La nature des actes évoqués pose question
Toutefois, nulle part dans ces archives la nature exacte des actes n’est précisée. Les lettres parlent de «accidents« , de « misères morales« , de « actes répréhensibles« , « état anormal»… Difficile de comprendre si ces périphrases cachent des liaisons consensuelles, mais proscrites par l’Église, ou des agressions sexuelles, comme l’accusent une vingtaine de femmes, dont certaines étaient mineures au moment des faits.
Le document le plus explicite, une lettre datée du 13 novembre 1964 émanant peut-être du secrétaire général de l’épiscopat, résume l’affaire en parlant de «gravement malade mentalement» faisant l’objet de «perte de tout contrôle de soi, surtout après des livres à succèss » et assure que «les jeunes filles ont été marquées à vie« . L’abbé Pierre, de son vrai nom Henri Grouès, a agi »sans qu’il soit possible de le prendre sur le fait», ajoute ce document.
« Tout cela sera peut-être connu un jour ou l’autre »
Dans le dossier figurent les directeurs successifs du secrétariat de l’épiscopat : Jean-Marie Villot (1950-1960), Julien Gouet (1960-1966), ainsi que plusieurs évêques, notamment celui de Grenoble, André-Jacques Fougerat, sur lequel l’abbé Pierre.
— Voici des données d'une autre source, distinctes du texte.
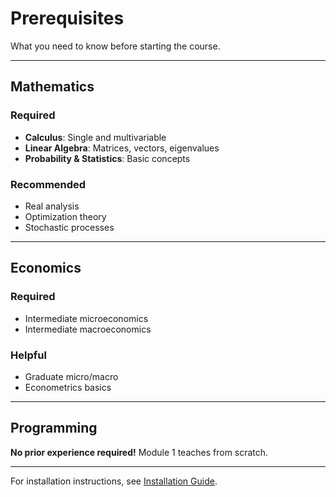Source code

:# Prerequisites

What you need to know before starting the course.

---

## Mathematics

### Required
- **Calculus**: Single and multivariable
- **Linear Algebra**: Matrices, vectors, eigenvalues
- **Probability & Statistics**: Basic concepts

### Recommended
- Real analysis
- Optimization theory
- Stochastic processes

---

## Economics

### Required
- Intermediate microeconomics
- Intermediate macroeconomics

### Helpful
- Graduate micro/macro
- Econometrics basics

---

## Programming

**No prior experience required!** Module 1 teaches from scratch.

---

For installation instructions, see [Installation Guide](installation.md).
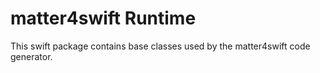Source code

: # matter4swift Runtime

This swift package contains base classes used by the matter4swift code
generator.

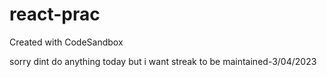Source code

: # react-prac
Created with CodeSandbox

sorry dint do anything today but i want streak to be maintained-3/04/2023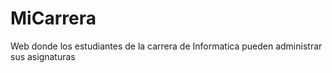 # MiCarrera
Web donde los estudiantes de la carrera de Informatica pueden administrar sus asignaturas
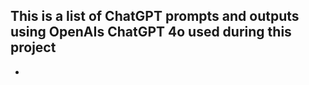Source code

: ## This is a list of ChatGPT prompts and outputs using OpenAIs ChatGPT 4o used during this project

- 
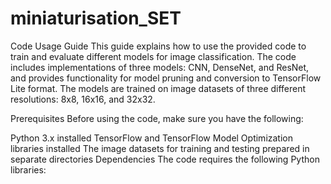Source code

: # miniaturisation_SET

Code Usage Guide
This guide explains how to use the provided code to train and evaluate different models for image classification. The code includes implementations of three models: CNN, DenseNet, and ResNet, and provides functionality for model pruning and conversion to TensorFlow Lite format. The models are trained on image datasets of three different resolutions: 8x8, 16x16, and 32x32.

Prerequisites
Before using the code, make sure you have the following:

Python 3.x installed
TensorFlow and TensorFlow Model Optimization libraries installed
The image datasets for training and testing prepared in separate directories
Dependencies
The code requires the following Python libraries: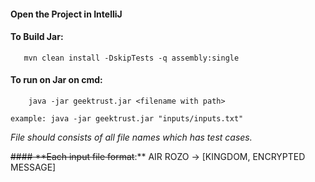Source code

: #### Open the Project in IntelliJ

#### **To Build Jar**:

       mvn clean install -DskipTests -q assembly:single

#### **To run on Jar on cmd:**

        java -jar geektrust.jar <filename with path>
		
	example: java -jar geektrust.jar "inputs/inputs.txt"

_File should consists of all file names which has test cases._

~~#### **Each input file format~~:**
        AIR ROZO  -> [KINGDOM, ENCRYPTED MESSAGE]
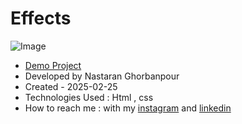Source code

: # Effects

![Image](https://github.com/user-attachments/assets/e54b9e44-399f-4dd6-99e9-27b51b0db327)
 
- [Demo Project](https://nastaranghorbanpour.github.io/parallax/)
- Developed by Nastaran Ghorbanpour
- Created - 2025-02-25
- Technologies Used : Html , css 
- How to reach me : with my 
[instagram](https://www.instagram.com/nestacode.lab/) and 
[linkedin](https://www.linkedin.com/in/nastaran-ghorbanpour-027a7b349/)
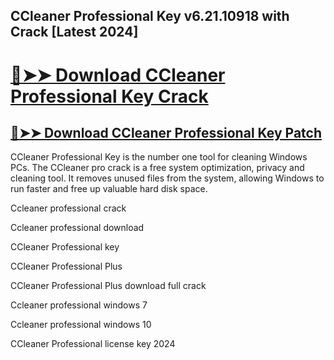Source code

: ## CCleaner Professional Key v6.21.10918 with Crack [Latest 2024]

# [🔴➤➤ Download CCleaner Professional Key Crack](https://free4pc.site/after-verification-click-go-to-download-page/)

## [🔴➤➤ Download CCleaner Professional Key Patch](https://free4pc.site/after-verification-click-go-to-download-page/)

CCleaner Professional Key is the number one tool for cleaning Windows PCs. The CCleaner pro crack is a free system optimization, privacy and cleaning tool. It removes unused files from the system, allowing Windows to run faster and free up valuable hard disk space.


Ccleaner professional crack

Ccleaner professional download

CCleaner Professional key

CCleaner Professional Plus

CCleaner Professional Plus download full crack

Ccleaner professional windows 7

Ccleaner professional windows 10

CCleaner Professional license key 2024
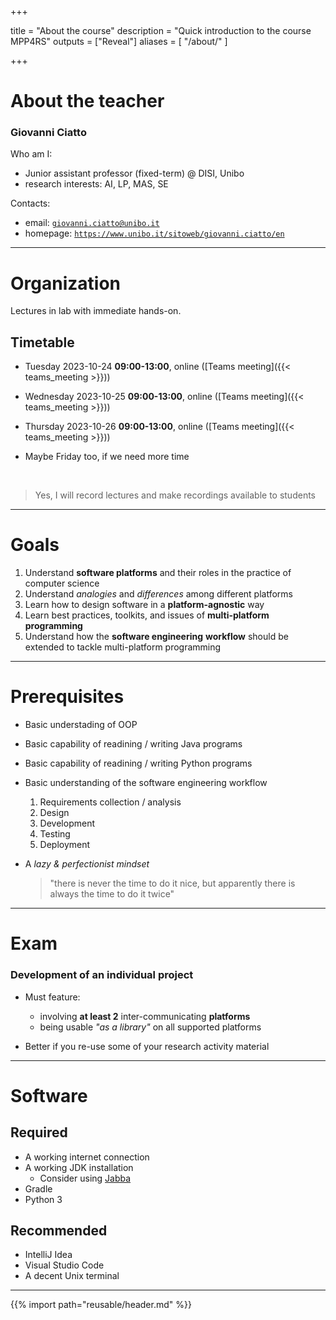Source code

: +++

title = "About the course"
description = "Quick introduction to the course MPP4RS"
outputs = ["Reveal"]
aliases = [
    "/about/"
]

+++

# About the teacher


### Giovanni Ciatto

Who am I:
- Junior assistant professor (fixed-term) @ DISI, Unibo
- research interests: AI, LP, MAS, SE

<p>

Contacts:
* email: [`giovanni.ciatto@unibo.it`](mailto:giovanni.ciatto@unibo.it)
* homepage: [`https://www.unibo.it/sitoweb/giovanni.ciatto/en`](https://www.unibo.it/sitoweb/giovanni.ciatto/en)

---

# Organization

Lectures in lab with immediate hands-on.

## Timetable

* Tuesday 2023-10-24 __09:00-13:00__, online ([Teams meeting]({{< teams_meeting >}}))

* Wednesday 2023-10-25 __09:00-13:00__, online ([Teams meeting]({{< teams_meeting >}}))

* Thursday 2023-10-26 __09:00-13:00__, online ([Teams meeting]({{< teams_meeting >}}))

* Maybe Friday too, if we need more time

<br/>


> Yes, I will record lectures and make recordings available to students

---

# Goals

1. Understand **software platforms** and their roles in the practice of computer science
2. Understand _analogies_ and _differences_ among different platforms
3. Learn how to design software in a **platform-agnostic** way
4. Learn best practices, toolkits, and issues of **multi-platform programming**
5. Understand how the **software engineering** __workflow__ should be extended to tackle multi-platform programming

---

# Prerequisites

* Basic understading of OOP
* Basic capability of readining / writing Java programs
* Basic capability of readining / writing Python programs
* Basic understanding of the software engineering workflow
  1. Requirements collection / analysis
  2. Design
  3. Development
  4. Testing 
  5. Deployment
* A *lazy & perfectionist mindset*

  > "there is never the time to do it nice, 
  > but apparently there is always the time to do it twice"

---

# Exam

### **Development** of an **individual** project

* Must feature:
  * involving __at least 2__ inter-communicating __platforms__
  * being usable _"as a library"_ on all supported platforms

* Better if you re-use some of your research activity material

---

# Software

## Required

* A working internet connection
* A working JDK installation
  * Consider using [Jabba](https://github.com/shyiko/jabba)
* Gradle
* Python 3

## Recommended

* IntelliJ Idea
* Visual Studio Code
* A decent Unix terminal

---

{{% import path="reusable/header.md" %}}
Certains sont bien conscients de l’enjeu : «Il ne faut pas se cacher que tout cela pourrait un jour ou l’autre être connu et que l’opinion publique serait alors très surprise de voir que la hiérarchie catholique a maintenu sa confiance en l’abbé Pierre.», écrivait Jean-Marie Villot au cardinal Pierre Gerlier, archevêque de Lyon, en janvier 1958.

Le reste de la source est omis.